● **DATA RECORDS**
..........
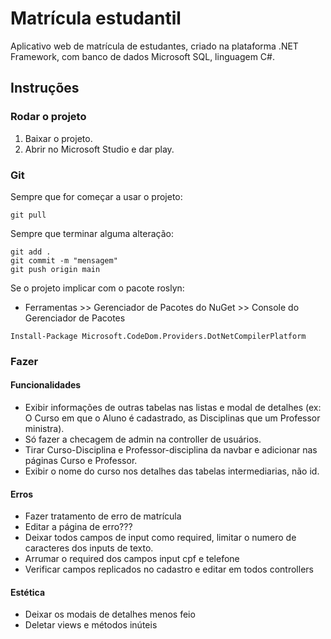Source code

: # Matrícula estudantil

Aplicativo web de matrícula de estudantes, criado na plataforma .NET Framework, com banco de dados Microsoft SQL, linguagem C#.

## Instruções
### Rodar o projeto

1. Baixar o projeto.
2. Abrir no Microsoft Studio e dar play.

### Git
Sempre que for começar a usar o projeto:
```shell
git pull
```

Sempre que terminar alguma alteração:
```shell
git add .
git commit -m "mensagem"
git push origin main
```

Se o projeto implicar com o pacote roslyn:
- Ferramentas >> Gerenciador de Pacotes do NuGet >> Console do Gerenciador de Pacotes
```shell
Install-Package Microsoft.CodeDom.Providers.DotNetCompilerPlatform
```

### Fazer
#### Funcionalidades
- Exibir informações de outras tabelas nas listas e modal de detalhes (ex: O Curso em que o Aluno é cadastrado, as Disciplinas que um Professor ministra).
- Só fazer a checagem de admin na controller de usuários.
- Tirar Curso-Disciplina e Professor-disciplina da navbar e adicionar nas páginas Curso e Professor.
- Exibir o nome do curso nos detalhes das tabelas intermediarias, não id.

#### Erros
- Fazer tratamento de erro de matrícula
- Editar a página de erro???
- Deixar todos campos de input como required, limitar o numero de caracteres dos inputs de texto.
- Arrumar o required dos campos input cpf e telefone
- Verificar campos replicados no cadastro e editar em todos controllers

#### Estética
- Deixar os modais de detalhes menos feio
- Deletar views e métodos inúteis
..........
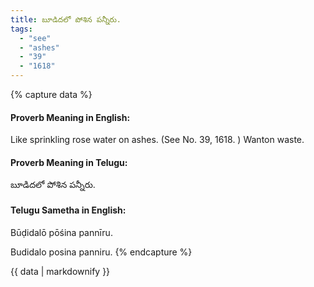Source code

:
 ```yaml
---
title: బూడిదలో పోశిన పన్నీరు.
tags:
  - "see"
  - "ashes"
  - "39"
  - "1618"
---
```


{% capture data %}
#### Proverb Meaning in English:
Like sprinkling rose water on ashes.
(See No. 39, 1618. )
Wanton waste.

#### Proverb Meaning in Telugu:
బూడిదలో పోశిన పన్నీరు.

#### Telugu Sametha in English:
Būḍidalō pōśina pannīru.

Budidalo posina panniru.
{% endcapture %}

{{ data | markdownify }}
..........
Of all the entries above, retype exactly the lines from the line with "#### Estética" to the line with "- Deletar views e métodos inúteis", both included, and no others.

#### Estética
- Deixar os modais de detalhes menos feio
- Deletar views e métodos inúteis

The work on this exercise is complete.